So my daughter asked me today: "Mom, what are yougoign to do when you get old?"
"Die," says I. "I think thats what most people do when they get old."
"No!" she says. before you die. While you are being old?"
"well", I replied, "that will depend somehwat upon what daddy wants to do, but, at some point,
I could see myself downsizing and living in an apartment. If I can afford it eventually, I will choose a nice assisted living facility, with nursing home options."
She says, "Oh no! Yo can't go into a nursing home, because then we couldnt have Christmas or holidays with you!"
"Well of course you could, you would jus tcome and pick me up at thye nursing home and
bring me to your place."
"Oh no!" she says."That would just be too weird! We are supposed to come to your house for Christmas and stuff!"
(*sigh*)
I can see that my work here on earth, is not yet done - at least from a teaching persepctive.
And is this even a thing you can teach?
To be honest, when I become demented and old, I really do NOT want to go and live wiht my kids - much as I love then - - and much because of how MUCH I love them...I would prefer to crawl out into the woods, into the snow and die like a cat who goes off at "dying time."
What is life that we should cling so hard to it when the elderly day of departure might arrive to take us home? No.
]I know my God. I know my Saviour and more importantly, He knows me.
He knows my vileness, and foibles(aka "sin") And He has provided his own remedy for
blotting out my imperfections. To leave this world - in HIS appropriate time - will be like a "Graduation" to bigger and better things.

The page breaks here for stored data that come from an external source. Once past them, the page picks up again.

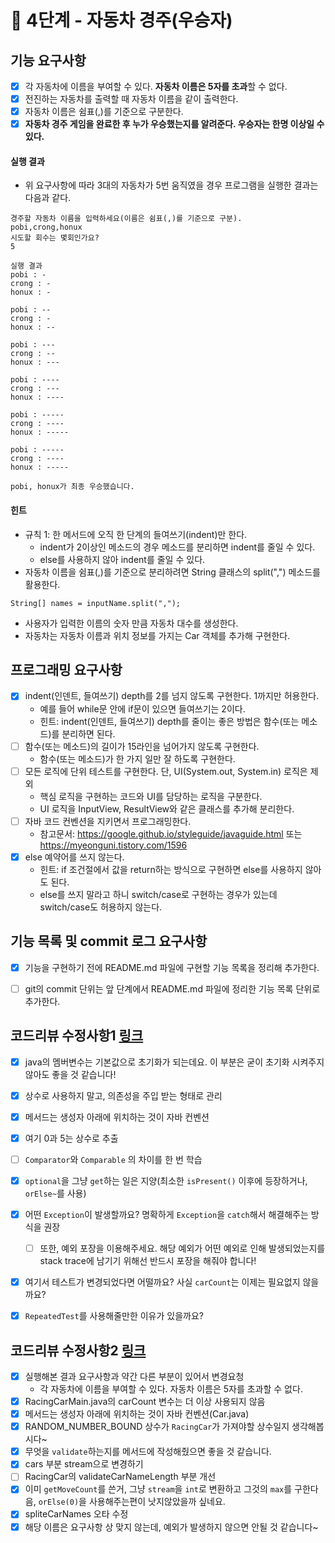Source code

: # 🚀 4단계 - 자동차 경주(우승자)

## 기능 요구사항

- [x] 각 자동차에 이름을 부여할 수 있다. **자동차 이름은 5자를 초과**할 수 없다.
- [x] 전진하는 자동차를 출력할 때 자동차 이름을 같이 출력한다.
- [x] 자동차 이름은 쉼표(,)를 기준으로 구분한다.
- [x] **자동차 경주 게임을 완료한 후 누가 우승했는지를 알려준다. 우승자는 한명 이상일 수 있다.**

#### 실행 결과

- 위 요구사항에 따라 3대의 자동차가 5번 움직였을 경우 프로그램을 실행한 결과는 다음과 같다.

```plaintext
경주할 자동차 이름을 입력하세요(이름은 쉼표(,)를 기준으로 구분).
pobi,crong,honux
시도할 회수는 몇회인가요?
5

실행 결과
pobi : -
crong : -
honux : -

pobi : --
crong : -
honux : --

pobi : ---
crong : --
honux : ---

pobi : ----
crong : ---
honux : ----

pobi : -----
crong : ----
honux : -----

pobi : -----
crong : ----
honux : -----

pobi, honux가 최종 우승했습니다.
```

#### 힌트

- 규칙 1: 한 메서드에 오직 한 단계의 들여쓰기(indent)만 한다.
  - indent가 2이상인 메소드의 경우 메소드를 분리하면 indent를 줄일 수 있다.
  - else를 사용하지 않아 indent를 줄일 수 있다.
- 자동차 이름을 쉼표(,)를 기준으로 분리하려면 String 클래스의 split(",") 메소드를 활용한다.

```plaintext
String[] names = inputName.split(",");
```

- 사용자가 입력한 이름의 숫자 만큼 자동차 대수를 생성한다.
- 자동차는 자동차 이름과 위치 정보를 가지는 Car 객체를 추가해 구현한다.

## 프로그래밍 요구사항

- [x] indent(인덴트, 들여쓰기) depth를 2를 넘지 않도록 구현한다. 1까지만 허용한다.
  - 예를 들어 while문 안에 if문이 있으면 들여쓰기는 2이다.
  - 힌트: indent(인덴트, 들여쓰기) depth를 줄이는 좋은 방법은 함수(또는 메소드)를 분리하면 된다.
- [ ] 함수(또는 메소드)의 길이가 15라인을 넘어가지 않도록 구현한다.
  - 함수(또는 메소드)가 한 가지 일만 잘 하도록 구현한다.
- [ ] 모든 로직에 단위 테스트를 구현한다. 단, UI(System.out, System.in) 로직은 제외
  - 핵심 로직을 구현하는 코드와 UI를 담당하는 로직을 구분한다.
  - UI 로직을 InputView, ResultView와 같은 클래스를 추가해 분리한다.
- [ ] 자바 코드 컨벤션을 지키면서 프로그래밍한다.
  - 참고문서: https://google.github.io/styleguide/javaguide.html 또는 https://myeonguni.tistory.com/1596
- [x] else 예약어를 쓰지 않는다.
  - 힌트: if 조건절에서 값을 return하는 방식으로 구현하면 else를 사용하지 않아도 된다.
  - else를 쓰지 말라고 하니 switch/case로 구현하는 경우가 있는데 switch/case도 허용하지 않는다.

## 기능 목록 및 commit 로그 요구사항

- [x] 기능을 구현하기 전에 README.md 파일에 구현할 기능 목록을 정리해 추가한다.
- [ ] git의 commit 단위는 앞 단계에서 README.md 파일에 정리한 기능 목록 단위로 추가한다.



## 코드리뷰 수정사항1 [링크](https://github.com/next-step/java-racingcar/pull/2552#pullrequestreview-719667271)

- [x] java의 멤버변수는 기본값으로 초기화가 되는데요. 이 부분은 굳이 초기화 시켜주지 않아도 좋을 것 같습니다!
- [x] 상수로 사용하지 말고, 의존성을 주입 받는 형태로 관리
- [x] 메서드는 생성자 아래에 위치하는 것이 자바 컨벤션
- [x] 여기 0과 5는 상수로 추출
- [ ] `Comparator`와 `Comparable` 의 차이를 한 번 학습
- [x] `optional`을 그냥 `get`하는 일은 지양(최소한 `isPresent()` 이후에 등장하거나, `orElse~`를 사용)
- [x] 어떤 `Exception`이 발생할까요? 명확하게 `Exception`을 `catch`해서 해결해주는 방식을 권장
  - [ ] 또한, 예외 포장을 이용해주세요. 해당 예외가 어떤 예외로 인해 발생되었는지를 stack trace에 남기기 위해선 반드시 포장을 해줘야 합니다!
- [x] 여기서 테스트가 변경되었다면 어떨까요? 사실 `carCount`는 이제는 필요없지 않을까요?
- [x] `RepeatedTest`를 사용해줄만한 이유가 있을까요?



## 코드리뷰 수정사항2 [링크](https://github.com/next-step/java-racingcar/pull/2552#pullrequestreview-720300637)

- [x] 실행해본 결과 요구사항과 약간 다른 부분이 있어서 변경요청
  - 각 자동차에 이름을 부여할 수 있다. 자동차 이름은 5자를 초과할 수 없다.
- [x] RacingCarMain.java의 carCount 변수는 더 이상 사용되지 않음
- [x] 메서드는 생성자 아래에 위치하는 것이 자바 컨벤션(Car.java)
- [x] RANDOM_NUMBER_BOUND  상수가  `RacingCar`가 가져야할 상수일지 생각해봅시다~
- [x] 무엇을 `validate`하는지를 메서드에 작성해줬으면 좋을 것 같습니다.
- [x] cars 부분 stream으로 변경하기
- [ ] RacingCar의 validateCarNameLength 부분 개선
- [x] 이미 `getMoveCount`를 쓴거, 그냥 `stream`을 `int`로 변환하고 그것의 `max`를 구한다음, `orElse(0)`을 사용해주는편이 낫지않았을까 싶네요.
- [x] spliteCarNames 오타 수정
- [x] 해당 이름은 요구사항 상 맞지 않는데, 예외가 발생하지 않으면 안될 것 같습니다~
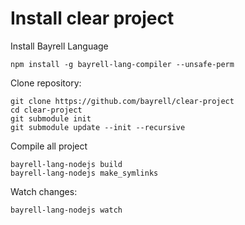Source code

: # Install clear project

Install Bayrell Language
```
npm install -g bayrell-lang-compiler --unsafe-perm
```

Clone repository:
```
git clone https://github.com/bayrell/clear-project
cd clear-project
git submodule init
git submodule update --init --recursive
```

Compile all project
```
bayrell-lang-nodejs build
bayrell-lang-nodejs make_symlinks
```

Watch changes:
```
bayrell-lang-nodejs watch
```
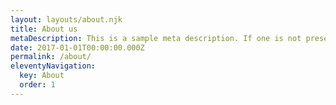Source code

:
 ```yaml
---
layout: layouts/about.njk
title: About us
metaDescription: This is a sample meta description. If one is not present in your page/post's front matter, the default metadata.desciption will be used instead.
date: 2017-01-01T00:00:00.000Z
permalink: /about/
eleventyNavigation:
  key: About
  order: 1
---
```

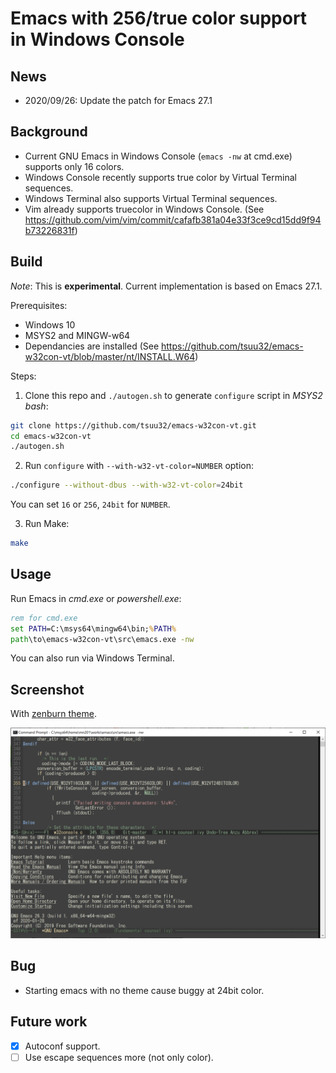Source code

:# Emacs with 256/true color support in Windows Console

## News
- 2020/09/26: Update the patch for Emacs 27.1

## Background
- Current GNU Emacs in Windows Console (`emacs -nw` at cmd.exe) supports only 16 colors.
- Windows Console recently supports true color by Virtual Terminal sequences.
- Windows Terminal also supports Virtual Terminal sequences.
- Vim already supports truecolor in Windows Console. (See https://github.com/vim/vim/commit/cafafb381a04e33f3ce9cd15dd9f94b73226831f)

## Build
*Note*: This is **experimental**.
Current implementation is based on Emacs 27.1.

Prerequisites:
- Windows 10
- MSYS2 and MINGW-w64
- Dependancies are installed (See https://github.com/tsuu32/emacs-w32con-vt/blob/master/nt/INSTALL.W64)

Steps:
1. Clone this repo and `./autogen.sh` to generate `configure` script in *MSYS2 bash*:

```sh
git clone https://github.com/tsuu32/emacs-w32con-vt.git
cd emacs-w32con-vt
./autogen.sh
```

2. Run `configure` with `--with-w32-vt-color=NUMBER` option:

```sh
./configure --without-dbus --with-w32-vt-color=24bit
```

You can set `16` or `256`, `24bit` for `NUMBER`.

3. Run Make:

```sh
make
```

## Usage
Run Emacs in *cmd.exe* or *powershell.exe*:

```cmd
rem for cmd.exe
set PATH=C:\msys64\mingw64\bin;%PATH%
path\to\emacs-w32con-vt\src\emacs.exe -nw
```

You can also run via Windows Terminal.

## Screenshot
With [zenburn theme](https://github.com/bbatsov/zenburn-emacs).

![](emacs-zenburn-vt-24bitcolor.png)

## Bug
- Starting emacs with no theme cause buggy at 24bit color.

## Future work
- [x] Autoconf support.
- [ ] Use escape sequences more (not only color).
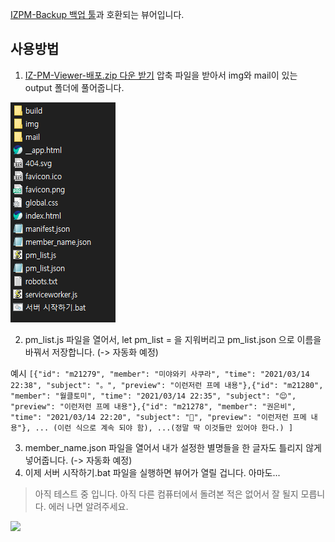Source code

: [IZPM-Backup 백업 툴](https://github.com/mdsnins/IZPM-Backup)과 호환되는 뷰어입니다.

## 사용방법

1. [IZ-PM-Viewer-배포.zip 다운 받기](https://github.com/twinstae/izone-pm-viewer/raw/main/IZ-PM-Viewer-%EB%B0%B0%ED%8F%AC.zip)
압축 파일을 받아서 img와 mail이 있는 output 폴더에 풀어줍니다.

![](https://github.com/twinstae/izone-pm-viewer/raw/main/%EC%98%88%EC%8B%9C.png)

2. pm_list.js 파일을 열어서, let pm_list = 을 지워버리고 pm_list.json 으로 이름을 바꿔서 저장합니다. (-> 자동화 예정)

예시
```[{"id": "m21279", "member": "미야와키 사쿠라", "time": "2021/03/14 22:38", "subject": "。", "preview": "이런저런 프메 내용"},{"id": "m21280", "member": "월클토미", "time": "2021/03/14 22:35", "subject": "😌", "preview": "이런저런 프메 내용"},{"id": "m21278", "member": "권은비", "time": "2021/03/14 22:20", "subject": "🥲", "preview": "이런저런 프메 내용"}, ... (이런 식으로 계속 되야 함), ...(정말 딱 이것들만 있어야 한다.) ]```

3. member_name.json 파일을 열어서 내가 설정한 별명들을 한 글자도 틀리지 않게 넣어줍니다. (-> 자동화 예정)
4. 이제 서버 시작하기.bat 파일을 실행하면 뷰어가 열릴 겁니다. 아마도...

> 아직 테스트 중 입니다. 아직 다른 컴퓨터에서 돌려본 적은 없어서 잘 될지 모릅니다.
> 에러 나면 알려주세요.

![](https://raw.githubusercontent.com/twinstae/izone-pm-viewer/main/%EA%B2%80%EC%83%89.png)
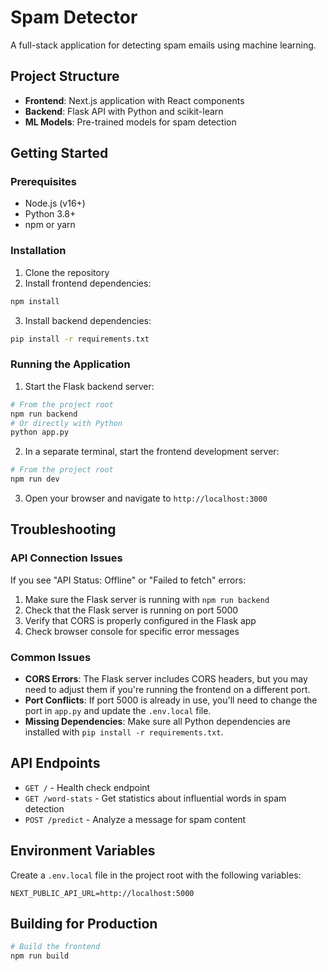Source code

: # Spam Detector

A full-stack application for detecting spam emails using machine learning.

## Project Structure

- **Frontend**: Next.js application with React components
- **Backend**: Flask API with Python and scikit-learn
- **ML Models**: Pre-trained models for spam detection

## Getting Started

### Prerequisites

- Node.js (v16+)
- Python 3.8+
- npm or yarn

### Installation

1. Clone the repository
2. Install frontend dependencies:

```bash
npm install
```

3. Install backend dependencies:

```bash
pip install -r requirements.txt
```

### Running the Application

1. Start the Flask backend server:

```bash
# From the project root
npm run backend
# Or directly with Python
python app.py
```

2. In a separate terminal, start the frontend development server:

```bash
# From the project root
npm run dev
```

3. Open your browser and navigate to `http://localhost:3000`

## Troubleshooting

### API Connection Issues

If you see "API Status: Offline" or "Failed to fetch" errors:

1. Make sure the Flask server is running with `npm run backend`
2. Check that the Flask server is running on port 5000
3. Verify that CORS is properly configured in the Flask app
4. Check browser console for specific error messages

### Common Issues

- **CORS Errors**: The Flask server includes CORS headers, but you may need to adjust them if you're running the frontend on a different port.
- **Port Conflicts**: If port 5000 is already in use, you'll need to change the port in `app.py` and update the `.env.local` file.
- **Missing Dependencies**: Make sure all Python dependencies are installed with `pip install -r requirements.txt`.

## API Endpoints

- `GET /` - Health check endpoint
- `GET /word-stats` - Get statistics about influential words in spam detection
- `POST /predict` - Analyze a message for spam content

## Environment Variables

Create a `.env.local` file in the project root with the following variables:

```
NEXT_PUBLIC_API_URL=http://localhost:5000
```

## Building for Production

```bash
# Build the frontend
npm run build
```
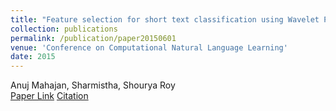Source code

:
 ```yaml
---
title: "Feature selection for short text classification using Wavelet Packet Transform"
collection: publications
permalink: /publication/paper20150601
venue: 'Conference on Computational Natural Language Learning'
date: 2015
---
```

Anuj Mahajan, Sharmistha, Shourya Roy\
[Paper Link](http://anuj-mahajan.github.io/files/wptnlp.pdf)    [Citation](/bibtex/paper1.html)
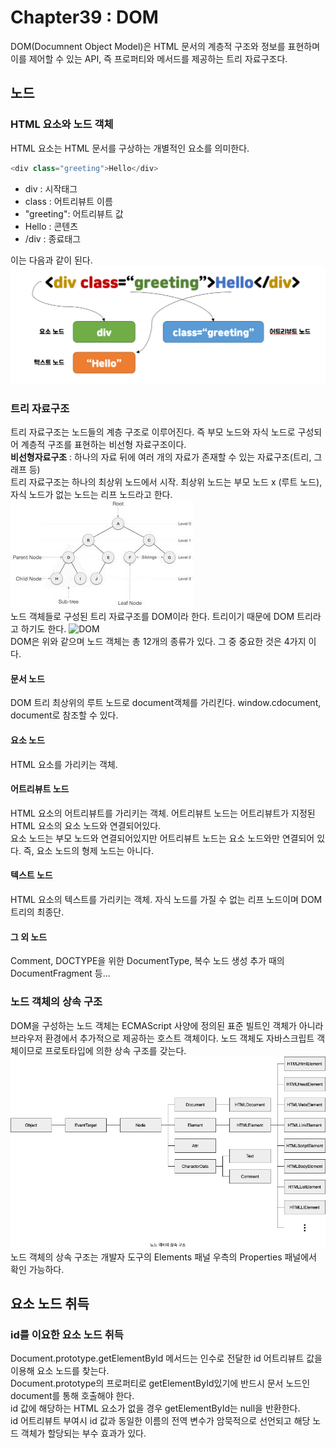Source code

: # Chapter39 : DOM
DOM(Documnent Object Model)은 HTML 문서의 계층적 구조와 정보를 표현하며 이를 제어할 수 있는 API, 즉 프로퍼티와 메서드를 제공하는 트리 자료구조다.
## 노드
### HTML 요소와 노드 객체
HTML 요소는 HTML 문서를 구상하는 개별적인 요소를 의미한다.
```js
<div class="greeting">Hello</div>
```
- div : 시작태그
- class : 어트리뷰트 이름
- "greeting": 어트리뷰트 값
- Hello : 콘텐츠
- /div : 종료태그  

이는 다음과 같이 된다.
![node](./images/node.png)
### 트리 자료구조
트리 자료구조는 노드들의 계층 구조로 이루어진다. 즉 부모 노드와 자식 노드로 구성되어 계층적 구조를 표현하는 비선형 자료구조이다.  
**비선형자료구조** : 하나의 자료 뒤에 여러 개의 자료가 존재할 수 있는 자료구조(트리, 그래프 등)  
트리 자료구조는 하나의 최상위 노드에서 시작. 최상위 노드는 부모 노드 x (루트 노드), 자식 노드가 없는 노드는 리프 노드라고 한다.  
![Tree](./images/Tree.png)  
노드 객체들로 구성된 트리 자료구조를 DOM이라 한다. 트리이기 때문에 DOM 트리라고 하기도 한다.
![DOM](./images/DOM.png)  
DOM은 위와 같으며 노드 객체는 총 12개의 종류가 있다. 그 중 중요한 것은 4가지 이다.

#### 문서 노드
DOM 트리 최상위의 루트 노드로 document객체를 가리킨다. window.cdocument, document로 참조할 수 있다.
#### 요소 노드
HTML 요소를 가리키는 객체. 
#### 어트리뷰트 노드
HTML 요소의 어트리뷰트를 가리키는 객체. 어트리뷰트 노드는 어트리뷰트가 지정된 HTML 요소의 요소 노드와 연결되어있다.   
요소 노드는 부모 노드와 연결되어있지만 어트리뷰트 노드는 요소 노드와만 연결되어 있다. 즉, 요소 노드의 형제 노드는 아니다.
#### 텍스트 노드
HTML 요소의 텍스트를 가리키는 객체. 자식 노드를 가질 수 없는 리프 노드이며 DOM 트리의 최종단.  
#### 그 외 노드
Comment, DOCTYPE을 위한 DocumentType, 복수 노드 생성 추가 때의 DocumentFragment 등...

### 노드 객체의 상속 구조
DOM을 구성하는 노드 객체는 ECMAScript 사양에 정의된 표준 빌트인 객체가 아니라 브라우저 환경에서 추가적으로 제공하는 호스트 객체이다. 노드 객체도 자바스크립트 객체이므로 프로토타입에 의한 상속 구조를 갖는다.
![노드객체상속구조](./images/노드객체상속구조.png)  
노드 객체의 상속 구조는 개발자 도구의 Elements 패널 우측의 Properties 패널에서 확인 가능하다.

## 요소 노드 취득
### id를 이요한 요소 노드 취득
Document.prototype.getElementById 메서드는 인수로 전달한 id 어트리뷰트 값을 이용해 요소 노드를 찾는다.  
Document.prototype의 프로퍼티로 getElementById있기에 반드시 문서 노드인 document를 통해 호출해야 한다.  
id 값에 해당하는 HTML 요소가 없을 경우 getElementById는 null을 반환한다.  
id 어트리뷰트 부여시 id 값과 동일한 이름의 전역 변수가 암묵적으로 선언되고 해당 노드 객체가 할당되는 부수 효과가 있다.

Today...when I think of cancer (and these are hypothetical and transitory thoughts - which I retain the right to change at a moments notice with no warning - when I think of cancer, I think:
"will I choose to take a treatment? After all, this could be my only ticket at escaping livign too long." I don't want to miss it and be stuck here, dwindling in ill health. Maybe that is arrogant. Now that I see it in print, it is quite possibly a self centered and arrogant attitude. I will have to think more on this. After all, my life is not about me, or my wants, goals or desires. that is one thing that struck me about observing Jesus. The way He lived was not about himself, but it was about other people. People can say what they want about me. I care less and less each day. Screw 'em, What I really want, is to live like Jesus, but to do so is a heart wrenching, gut breaking excersize in agony every day. And it makes me appreciate who He is, and what He came to do, even more.